• [WHAT TO PRODUCE] In the records below, find the line that contains "- **MUST UNDERSTAND**: How" and the line that contains "- **Findings**: Can". Set down exactly those lines and every line between them, and nothing more.

** Opening MATERIAL FOR THIS EXERCISE block **

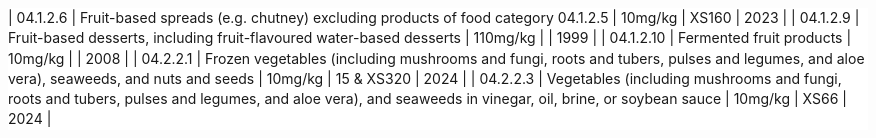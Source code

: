 | 04.1.2.6   | Fruit-based spreads (e.g. chutney) excluding products of food category 04.1.2.5                                                                        | 10mg/kg                                                             | XS160                                                               | 2023                                                                |
| 04.1.2.9   | Fruit-based desserts, including fruit-flavoured water-based desserts                                                                                   | 110mg/kg                                                            |                                                                     | 1999                                                                |
| 04.1.2.10  | Fermented fruit products                                                                                                                               | 10mg/kg                                                             |                                                                     | 2008                                                                |
| 04.2.2.1   | Frozen vegetables (including mushrooms and fungi, roots and tubers, pulses and legumes, and aloe vera), seaweeds, and nuts and seeds                   | 10mg/kg                                                             | 15 & XS320                                                          | 2024                                                                |
| 04.2.2.3   | Vegetables (including mushrooms and fungi, roots and tubers, pulses and legumes, and aloe vera), and seaweeds in vinegar, oil, brine, or soybean sauce | 10mg/kg                                                             | XS66                                                                | 2024                                                                |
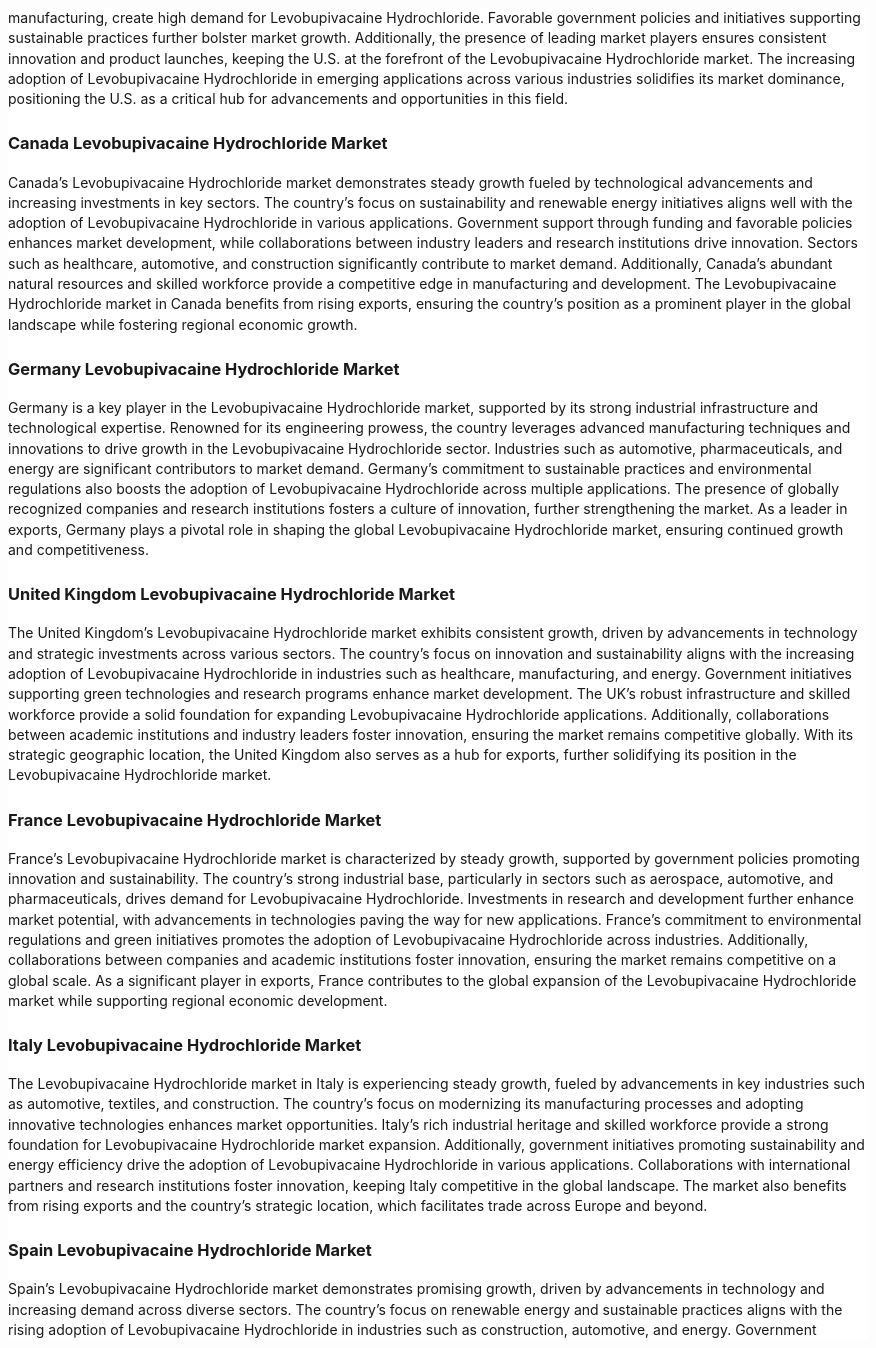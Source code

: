 manufacturing, create high demand for Levobupivacaine Hydrochloride. Favorable government policies and initiatives supporting sustainable practices further bolster market growth. Additionally, the presence of leading market players ensures consistent innovation and product launches, keeping the U.S. at the forefront of the Levobupivacaine Hydrochloride market. The increasing adoption of Levobupivacaine Hydrochloride in emerging applications across various industries solidifies its market dominance, positioning the U.S. as a critical hub for advancements and opportunities in this field.</p><h3>Canada Levobupivacaine Hydrochloride Market</h3><p>Canada&rsquo;s Levobupivacaine Hydrochloride market demonstrates steady growth fueled by technological advancements and increasing investments in key sectors. The country&rsquo;s focus on sustainability and renewable energy initiatives aligns well with the adoption of Levobupivacaine Hydrochloride in various applications. Government support through funding and favorable policies enhances market development, while collaborations between industry leaders and research institutions drive innovation. Sectors such as healthcare, automotive, and construction significantly contribute to market demand. Additionally, Canada&rsquo;s abundant natural resources and skilled workforce provide a competitive edge in manufacturing and development. The Levobupivacaine Hydrochloride market in Canada benefits from rising exports, ensuring the country&rsquo;s position as a prominent player in the global landscape while fostering regional economic growth.</p><h3>Germany Levobupivacaine Hydrochloride Market</h3><p>Germany is a key player in the Levobupivacaine Hydrochloride market, supported by its strong industrial infrastructure and technological expertise. Renowned for its engineering prowess, the country leverages advanced manufacturing techniques and innovations to drive growth in the Levobupivacaine Hydrochloride sector. Industries such as automotive, pharmaceuticals, and energy are significant contributors to market demand. Germany&rsquo;s commitment to sustainable practices and environmental regulations also boosts the adoption of Levobupivacaine Hydrochloride across multiple applications. The presence of globally recognized companies and research institutions fosters a culture of innovation, further strengthening the market. As a leader in exports, Germany plays a pivotal role in shaping the global Levobupivacaine Hydrochloride market, ensuring continued growth and competitiveness.</p><h3>United Kingdom Levobupivacaine Hydrochloride Market</h3><p>The United Kingdom&rsquo;s Levobupivacaine Hydrochloride market exhibits consistent growth, driven by advancements in technology and strategic investments across various sectors. The country&rsquo;s focus on innovation and sustainability aligns with the increasing adoption of Levobupivacaine Hydrochloride in industries such as healthcare, manufacturing, and energy. Government initiatives supporting green technologies and research programs enhance market development. The UK&rsquo;s robust infrastructure and skilled workforce provide a solid foundation for expanding Levobupivacaine Hydrochloride applications. Additionally, collaborations between academic institutions and industry leaders foster innovation, ensuring the market remains competitive globally. With its strategic geographic location, the United Kingdom also serves as a hub for exports, further solidifying its position in the Levobupivacaine Hydrochloride market.</p><h3>France Levobupivacaine Hydrochloride Market</h3><p>France&rsquo;s Levobupivacaine Hydrochloride market is characterized by steady growth, supported by government policies promoting innovation and sustainability. The country&rsquo;s strong industrial base, particularly in sectors such as aerospace, automotive, and pharmaceuticals, drives demand for Levobupivacaine Hydrochloride. Investments in research and development further enhance market potential, with advancements in technologies paving the way for new applications. France&rsquo;s commitment to environmental regulations and green initiatives promotes the adoption of Levobupivacaine Hydrochloride across industries. Additionally, collaborations between companies and academic institutions foster innovation, ensuring the market remains competitive on a global scale. As a significant player in exports, France contributes to the global expansion of the Levobupivacaine Hydrochloride market while supporting regional economic development.</p><h3>Italy Levobupivacaine Hydrochloride Market</h3><p>The Levobupivacaine Hydrochloride market in Italy is experiencing steady growth, fueled by advancements in key industries such as automotive, textiles, and construction. The country&rsquo;s focus on modernizing its manufacturing processes and adopting innovative technologies enhances market opportunities. Italy&rsquo;s rich industrial heritage and skilled workforce provide a strong foundation for Levobupivacaine Hydrochloride market expansion. Additionally, government initiatives promoting sustainability and energy efficiency drive the adoption of Levobupivacaine Hydrochloride in various applications. Collaborations with international partners and research institutions foster innovation, keeping Italy competitive in the global landscape. The market also benefits from rising exports and the country&rsquo;s strategic location, which facilitates trade across Europe and beyond.</p><h3>Spain Levobupivacaine Hydrochloride Market</h3><p>Spain&rsquo;s Levobupivacaine Hydrochloride market demonstrates promising growth, driven by advancements in technology and increasing demand across diverse sectors. The country&rsquo;s focus on renewable energy and sustainable practices aligns with the rising adoption of Levobupivacaine Hydrochloride in industries such as construction, automotive, and energy. Government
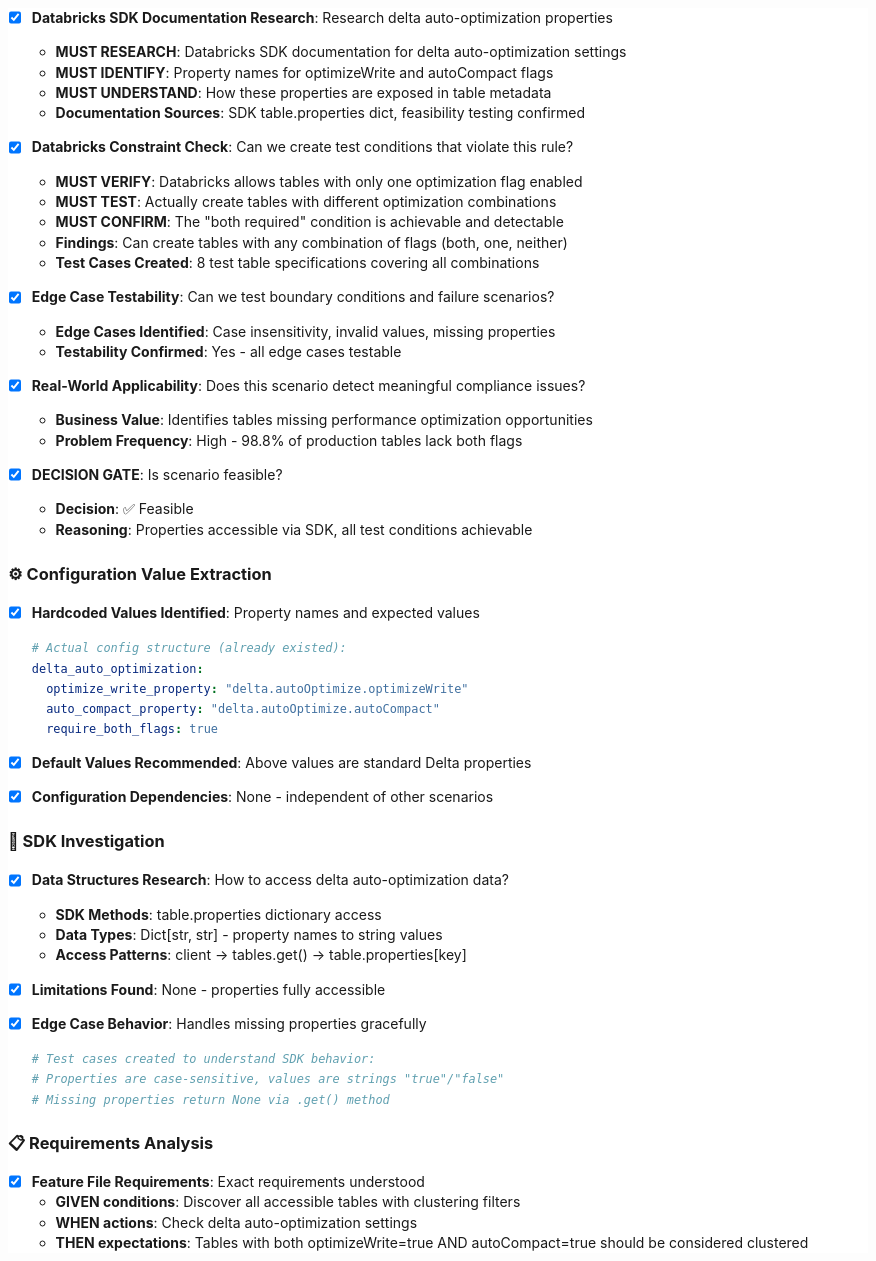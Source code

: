 - [x] **Databricks SDK Documentation Research**: Research delta auto-optimization properties
  - **MUST RESEARCH**: Databricks SDK documentation for delta auto-optimization settings
  - **MUST IDENTIFY**: Property names for optimizeWrite and autoCompact flags  
  - **MUST UNDERSTAND**: How these properties are exposed in table metadata
  - **Documentation Sources**: SDK table.properties dict, feasibility testing confirmed
  
- [x] **Databricks Constraint Check**: Can we create test conditions that violate this rule?
  - **MUST VERIFY**: Databricks allows tables with only one optimization flag enabled
  - **MUST TEST**: Actually create tables with different optimization combinations
  - **MUST CONFIRM**: The "both required" condition is achievable and detectable
  - **Findings**: Can create tables with any combination of flags (both, one, neither)
  - **Test Cases Created**: 8 test table specifications covering all combinations
  
- [x] **Edge Case Testability**: Can we test boundary conditions and failure scenarios?
  - **Edge Cases Identified**: Case insensitivity, invalid values, missing properties
  - **Testability Confirmed**: Yes - all edge cases testable
  
- [x] **Real-World Applicability**: Does this scenario detect meaningful compliance issues?
  - **Business Value**: Identifies tables missing performance optimization opportunities
  - **Problem Frequency**: High - 98.8% of production tables lack both flags

- [x] **DECISION GATE**: Is scenario feasible? 
  - **Decision**: ✅ Feasible
  - **Reasoning**: Properties accessible via SDK, all test conditions achievable

### ⚙️ Configuration Value Extraction
- [x] **Hardcoded Values Identified**: Property names and expected values
  ```yaml
  # Actual config structure (already existed):
  delta_auto_optimization:
    optimize_write_property: "delta.autoOptimize.optimizeWrite"  
    auto_compact_property: "delta.autoOptimize.autoCompact"
    require_both_flags: true
  ```

- [x] **Default Values Recommended**: Above values are standard Delta properties

- [x] **Configuration Dependencies**: None - independent of other scenarios

### 🔧 SDK Investigation
- [x] **Data Structures Research**: How to access delta auto-optimization data?
  - **SDK Methods**: table.properties dictionary access
  - **Data Types**: Dict[str, str] - property names to string values
  - **Access Patterns**: client -> tables.get() -> table.properties[key]

- [x] **Limitations Found**: None - properties fully accessible

- [x] **Edge Case Behavior**: Handles missing properties gracefully
  ```python
  # Test cases created to understand SDK behavior:
  # Properties are case-sensitive, values are strings "true"/"false"
  # Missing properties return None via .get() method
  ```

### 📋 Requirements Analysis
- [x] **Feature File Requirements**: Exact requirements understood
  - **GIVEN conditions**: Discover all accessible tables with clustering filters
  - **WHEN actions**: Check delta auto-optimization settings  
  - **THEN expectations**: Tables with both optimizeWrite=true AND autoCompact=true should be considered clustered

** Closing MATERIAL FOR THIS EXERCISE block **

• [TASK SOLUTION]
  - **MUST UNDERSTAND**: How these properties are exposed in table metadata
  - **Documentation Sources**: SDK table.properties dict, feasibility testing confirmed
  
- [x] **Databricks Constraint Check**: Can we create test conditions that violate this rule?
  - **MUST VERIFY**: Databricks allows tables with only one optimization flag enabled
  - **MUST TEST**: Actually create tables with different optimization combinations
  - **MUST CONFIRM**: The "both required" condition is achievable and detectable
  - **Findings**: Can create tables with any combination of flags (both, one, neither)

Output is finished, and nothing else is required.